*** ENTRIES SUPPLIED ***

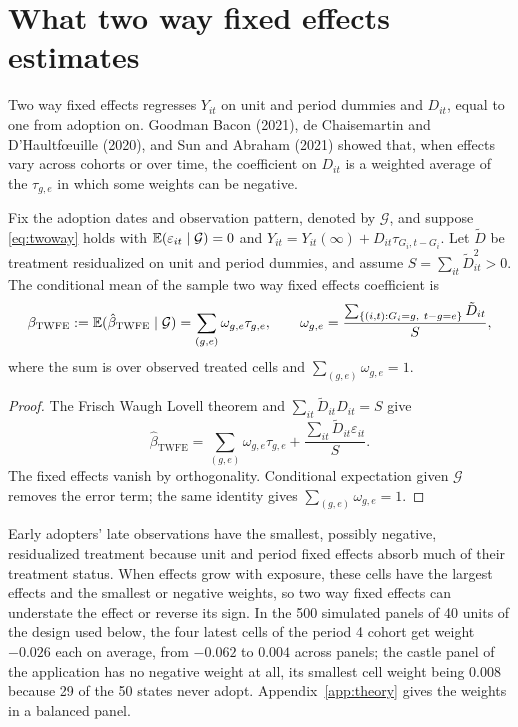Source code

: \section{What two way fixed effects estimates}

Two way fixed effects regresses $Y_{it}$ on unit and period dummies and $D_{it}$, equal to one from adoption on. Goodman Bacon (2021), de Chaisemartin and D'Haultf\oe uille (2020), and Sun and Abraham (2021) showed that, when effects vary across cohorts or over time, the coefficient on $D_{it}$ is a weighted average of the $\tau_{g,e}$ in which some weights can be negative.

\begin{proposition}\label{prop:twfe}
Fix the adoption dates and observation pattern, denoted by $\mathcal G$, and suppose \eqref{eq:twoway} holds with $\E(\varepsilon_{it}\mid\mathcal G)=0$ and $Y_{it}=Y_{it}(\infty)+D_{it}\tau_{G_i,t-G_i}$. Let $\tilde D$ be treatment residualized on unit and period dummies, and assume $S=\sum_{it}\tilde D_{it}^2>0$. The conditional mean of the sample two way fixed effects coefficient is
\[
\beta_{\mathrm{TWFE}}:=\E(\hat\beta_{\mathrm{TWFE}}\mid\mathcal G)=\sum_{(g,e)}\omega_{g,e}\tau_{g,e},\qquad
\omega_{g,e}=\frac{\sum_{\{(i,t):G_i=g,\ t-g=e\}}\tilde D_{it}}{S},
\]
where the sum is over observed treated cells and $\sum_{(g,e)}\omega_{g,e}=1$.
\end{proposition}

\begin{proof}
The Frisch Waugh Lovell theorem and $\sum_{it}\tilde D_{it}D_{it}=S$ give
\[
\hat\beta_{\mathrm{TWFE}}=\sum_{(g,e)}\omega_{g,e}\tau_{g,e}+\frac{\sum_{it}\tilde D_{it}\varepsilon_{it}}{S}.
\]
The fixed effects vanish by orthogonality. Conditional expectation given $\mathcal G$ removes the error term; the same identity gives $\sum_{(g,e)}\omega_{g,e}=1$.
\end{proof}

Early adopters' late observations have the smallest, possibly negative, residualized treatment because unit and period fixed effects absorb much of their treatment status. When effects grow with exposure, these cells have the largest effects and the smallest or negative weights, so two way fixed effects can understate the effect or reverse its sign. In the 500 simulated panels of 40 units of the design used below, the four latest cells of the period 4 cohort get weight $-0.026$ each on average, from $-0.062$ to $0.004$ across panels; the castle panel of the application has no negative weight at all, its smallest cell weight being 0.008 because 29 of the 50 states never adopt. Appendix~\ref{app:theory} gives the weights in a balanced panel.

*** End of ENTRIES SUPPLIED ***

§ WHAT IS NEEDED
Without copying any picture, repeat all of the entries exactly.

§ TASK SOLUTION
Source code

: \section{What two way fixed effects estimates}

Two way fixed effects regresses $Y_{it}$ on unit and period dummies and $D_{it}$, equal to one from adoption on. Goodman Bacon (2021), de Chaisemartin and D'Haultf\oe uille (2020), and Sun and Abraham (2021) showed that, when effects vary across cohorts or over time, the coefficient on $D_{it}$ is a weighted average of the $\tau_{g,e}$ in which some weights can be negative.

\begin{proposition}\label{prop:twfe}
Fix the adoption dates and observation pattern, denoted by $\mathcal G$, and suppose \eqref{eq:twoway} holds with $\E(\varepsilon_{it}\mid\mathcal G)=0$ and $Y_{it}=Y_{it}(\infty)+D_{it}\tau_{G_i,t-G_i}$. Let $\tilde D$ be treatment residualized on unit and period dummies, and assume $S=\sum_{it}\tilde D_{it}^2>0$. The conditional mean of the sample two way fixed effects coefficient is
\[
\beta_{\mathrm{TWFE}}:=\E(\hat\beta_{\mathrm{TWFE}}\mid\mathcal G)=\sum_{(g,e)}\omega_{g,e}\tau_{g,e},\qquad
\omega_{g,e}=\frac{\sum_{\{(i,t):G_i=g,\ t-g=e\}}\tilde D_{it}}{S},
\]
where the sum is over observed treated cells and $\sum_{(g,e)}\omega_{g,e}=1$.
\end{proposition}

\begin{proof}
The Frisch Waugh Lovell theorem and $\sum_{it}\tilde D_{it}D_{it}=S$ give
\[
\hat\beta_{\mathrm{TWFE}}=\sum_{(g,e)}\omega_{g,e}\tau_{g,e}+\frac{\sum_{it}\tilde D_{it}\varepsilon_{it}}{S}.
\]
The fixed effects vanish by orthogonality. Conditional expectation given $\mathcal G$ removes the error term; the same identity gives $\sum_{(g,e)}\omega_{g,e}=1$.
\end{proof}

Early adopters' late observations have the smallest, possibly negative, residualized treatment because unit and period fixed effects absorb much of their treatment status. When effects grow with exposure, these cells have the largest effects and the smallest or negative weights, so two way fixed effects can understate the effect or reverse its sign. In the 500 simulated panels of 40 units of the design used below, the four latest cells of the period 4 cohort get weight $-0.026$ each on average, from $-0.062$ to $0.004$ across panels; the castle panel of the application has no negative weight at all, its smallest cell weight being 0.008 because 29 of the 50 states never adopt. Appendix~\ref{app:theory} gives the weights in a balanced panel.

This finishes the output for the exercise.